Benchmark-tracking constraints and tracking-error penalties push fund managers toward index-hugging precisely when contrarian buying would be most valuable. The sectors FPIs have sold hardest — IT, financial services, large-cap consumer — are also the sectors with the most visible and durable underlying businesses. Buying them when foreigners exit for currency and tax reasons rather than business reasons is a valuation decision with a well-worn return profile.
Missing Pillar
Mutual fund flows are consistent but not unconditional and a sustained bear market could simultaneously trigger FPI exits and MF redemptions, thinning the domestic floor at the precise moment it needs to hold. India has no structural answer to that scenario today.
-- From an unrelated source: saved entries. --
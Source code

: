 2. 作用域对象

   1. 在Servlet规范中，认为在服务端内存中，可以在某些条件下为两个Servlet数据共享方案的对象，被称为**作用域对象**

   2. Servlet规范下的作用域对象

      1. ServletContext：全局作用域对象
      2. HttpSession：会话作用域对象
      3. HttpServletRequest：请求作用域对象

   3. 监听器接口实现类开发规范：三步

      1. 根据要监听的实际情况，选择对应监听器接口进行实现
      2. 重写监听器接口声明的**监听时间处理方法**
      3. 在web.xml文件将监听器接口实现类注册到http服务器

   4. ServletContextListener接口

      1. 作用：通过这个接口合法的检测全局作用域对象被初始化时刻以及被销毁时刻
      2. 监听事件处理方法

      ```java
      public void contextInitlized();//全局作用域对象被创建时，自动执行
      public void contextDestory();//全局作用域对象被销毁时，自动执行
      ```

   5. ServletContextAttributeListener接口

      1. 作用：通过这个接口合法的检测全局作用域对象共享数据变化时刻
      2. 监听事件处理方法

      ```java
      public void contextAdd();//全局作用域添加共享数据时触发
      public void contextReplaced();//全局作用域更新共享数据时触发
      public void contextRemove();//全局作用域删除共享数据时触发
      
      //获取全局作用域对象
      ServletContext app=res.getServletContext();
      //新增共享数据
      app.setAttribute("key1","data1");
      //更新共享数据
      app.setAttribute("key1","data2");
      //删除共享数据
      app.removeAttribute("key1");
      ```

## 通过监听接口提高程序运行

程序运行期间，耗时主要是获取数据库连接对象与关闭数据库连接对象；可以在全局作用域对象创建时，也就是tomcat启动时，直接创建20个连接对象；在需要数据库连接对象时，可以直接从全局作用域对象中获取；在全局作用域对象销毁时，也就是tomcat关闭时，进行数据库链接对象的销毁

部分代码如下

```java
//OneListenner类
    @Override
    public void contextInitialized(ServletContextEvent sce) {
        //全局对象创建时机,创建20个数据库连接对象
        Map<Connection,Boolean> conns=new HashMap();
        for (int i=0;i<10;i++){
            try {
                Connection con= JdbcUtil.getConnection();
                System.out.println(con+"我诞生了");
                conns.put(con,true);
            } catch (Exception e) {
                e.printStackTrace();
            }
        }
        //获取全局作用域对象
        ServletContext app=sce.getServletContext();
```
Australia's superannuation system mandates 12% employer contributions and has built a domestic equity base that absorbs selling without amplifying it. US pension funds hold trillions in domestic equities as capital that neither reprices geopolitical risk mid-quarter nor exits when withholding tax calculations turn unfavourable.
India's National Pension System manages ₹14 trillion-₹15 trillion, or roughly one-fifth of mutual fund AUM. The Employees’ Provident Fund Organisation allocates only a small portion of its far larger corpus to equities. Neither institution is scaled for the permanent, long-duration equity ownership the market needs as its third pillar.
SIP flows deliver consistency, but pension capital delivers permanence. The gap between those two things is most dangerous when FPIs and mutual fund investors are both heading for the exit simultaneously.
The January-March NSE Ownership Tracker, when published, will likely show domestic fund ownership crossing 11.5% and FPI share falling below 16% for the first time since the early 2010s.
The policy response to this need not be complicated. Make dollar-adjusted equity returns competitive through rational tax calibration, not as a favour to foreign investors but as basic maintenance of capital allocation efficiency.
Give EPFO and NPS a phased mandate to raise equity exposure meaningfully. Both steps together create a market with three load-bearing pillars instead of two.
If pension capital stays on the sidelines, the next simultaneous FPI and MF exit will be absorbed by a floor that cannot hold both.
(This column reflects the author’s personal views and is based on publicly available information. It is intended for general commentary and analytical purposes only and should not be construed as investment advice.)